*TRY IT:* Would you please transcribe, exactly as written, the lines of the entries below starting at the one that holds "### CLI (demo)" and ending at the one that holds "- FactPEGASUS: https://aclanthology.org/2022.naacl-main.74/", both included?

*INPUT MATERIAL:*
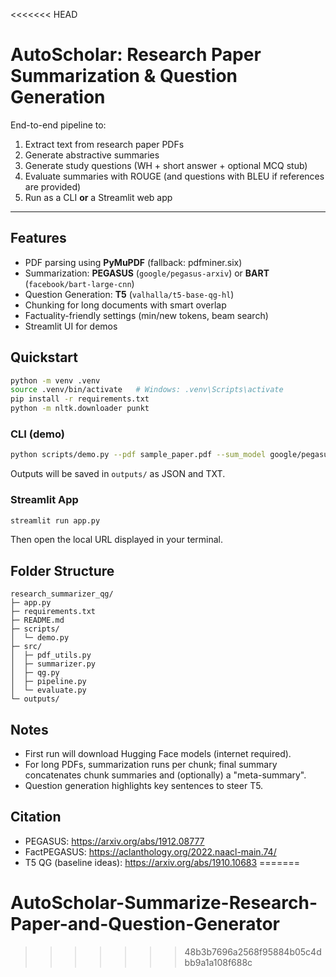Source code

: <<<<<<< HEAD
# AutoScholar: Research Paper Summarization & Question Generation

End-to-end pipeline to:
1) Extract text from research paper PDFs
2) Generate abstractive summaries
3) Generate study questions (WH + short answer + optional MCQ stub)
4) Evaluate summaries with ROUGE (and questions with BLEU if references are provided)
5) Run as a CLI **or** a Streamlit web app

---

## Features
- PDF parsing using **PyMuPDF** (fallback: pdfminer.six)
- Summarization: **PEGASUS** (`google/pegasus-arxiv`) or **BART** (`facebook/bart-large-cnn`)
- Question Generation: **T5** (`valhalla/t5-base-qg-hl`)
- Chunking for long documents with smart overlap
- Factuality-friendly settings (min/new tokens, beam search)
- Streamlit UI for demos

## Quickstart

```bash
python -m venv .venv
source .venv/bin/activate   # Windows: .venv\Scripts\activate
pip install -r requirements.txt
python -m nltk.downloader punkt
```

### CLI (demo)

```bash
python scripts/demo.py --pdf sample_paper.pdf --sum_model google/pegasus-arxiv --qg_model valhalla/t5-base-qg-hl
```

Outputs will be saved in `outputs/` as JSON and TXT.

### Streamlit App

```bash
streamlit run app.py
```

Then open the local URL displayed in your terminal.

## Folder Structure

```
research_summarizer_qg/
├─ app.py
├─ requirements.txt
├─ README.md
├─ scripts/
│  └─ demo.py
├─ src/
│  ├─ pdf_utils.py
│  ├─ summarizer.py
│  ├─ qg.py
│  ├─ pipeline.py
│  └─ evaluate.py
└─ outputs/
```

## Notes
- First run will download Hugging Face models (internet required).
- For long PDFs, summarization runs per chunk; final summary concatenates chunk summaries and (optionally) a "meta-summary".
- Question generation highlights key sentences to steer T5.

## Citation
- PEGASUS: https://arxiv.org/abs/1912.08777
- FactPEGASUS: https://aclanthology.org/2022.naacl-main.74/
- T5 QG (baseline ideas): https://arxiv.org/abs/1910.10683
=======
# AutoScholar-Summarize-Research-Paper-and-Question-Generator
>>>>>>> 48b3b7696a2568f95884b05c4dbb9a1a108f688c
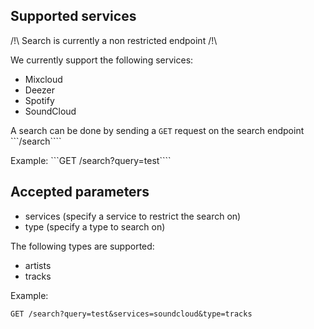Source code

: ## Supported services

/!\ Search is currently a non restricted endpoint /!\

We currently support the following services:
* Mixcloud
* Deezer
* Spotify
* SoundCloud

A search can be done by sending a ```GET``` request on the search endpoint ```/search````

Example:
```GET /search?query=test````

## Accepted parameters

* services (specify a service to restrict the search on)
* type (specify a type to search on)

The following types are supported:

* artists
* tracks

Example:

```GET /search?query=test&services=soundcloud&type=tracks```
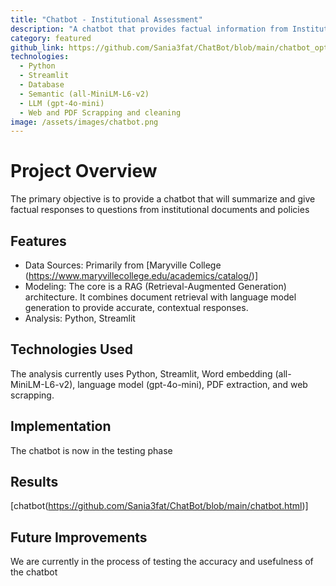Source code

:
 ```yaml
---
title: "Chatbot - Institutional Assessment"
description: "A chatbot that provides factual information from Institutional Documents and Policies"
category: featured
github_link: https://github.com/Sania3fat/ChatBot/blob/main/chatbot_optimized_0615v3.py
technologies:
  - Python
  - Streamlit
  - Database
  - Semantic (all-MiniLM-L6-v2)
  - LLM (gpt-4o-mini)
  - Web and PDF Scrapping and cleaning
image: /assets/images/chatbot.png
---
```


# Project Overview
The primary objective is to provide a chatbot that will summarize and give factual responses to questions from institutional documents and policies

## Features
- Data Sources: Primarily from [Maryville College (https://www.maryvillecollege.edu/academics/catalog/)]
- Modeling: The core is a RAG (Retrieval-Augmented Generation) architecture. It combines document retrieval with language model generation to provide accurate, contextual responses.
- Analysis: Python, Streamlit

## Technologies Used
The analysis currently uses Python, Streamlit, Word embedding (all-MiniLM-L6-v2), language model (gpt-4o-mini), PDF extraction,  and web scrapping.

## Implementation
The chatbot is now in the testing phase
## Results

[chatbot(https://github.com/Sania3fat/ChatBot/blob/main/chatbot.html)]


## Future Improvements

We are currently in the process of testing the accuracy and usefulness of the chatbot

*WRITTEN SOLUTION:*
### CLI (demo)

```bash
python scripts/demo.py --pdf sample_paper.pdf --sum_model google/pegasus-arxiv --qg_model valhalla/t5-base-qg-hl
```

Outputs will be saved in `outputs/` as JSON and TXT.

### Streamlit App

```bash
streamlit run app.py
```

Then open the local URL displayed in your terminal.

## Folder Structure

```
research_summarizer_qg/
├─ app.py
├─ requirements.txt
├─ README.md
├─ scripts/
│  └─ demo.py
├─ src/
│  ├─ pdf_utils.py
│  ├─ summarizer.py
│  ├─ qg.py
│  ├─ pipeline.py
│  └─ evaluate.py
└─ outputs/
```

## Notes
- First run will download Hugging Face models (internet required).
- For long PDFs, summarization runs per chunk; final summary concatenates chunk summaries and (optionally) a "meta-summary".
- Question generation highlights key sentences to steer T5.

## Citation
- PEGASUS: https://arxiv.org/abs/1912.08777
- FactPEGASUS: https://aclanthology.org/2022.naacl-main.74/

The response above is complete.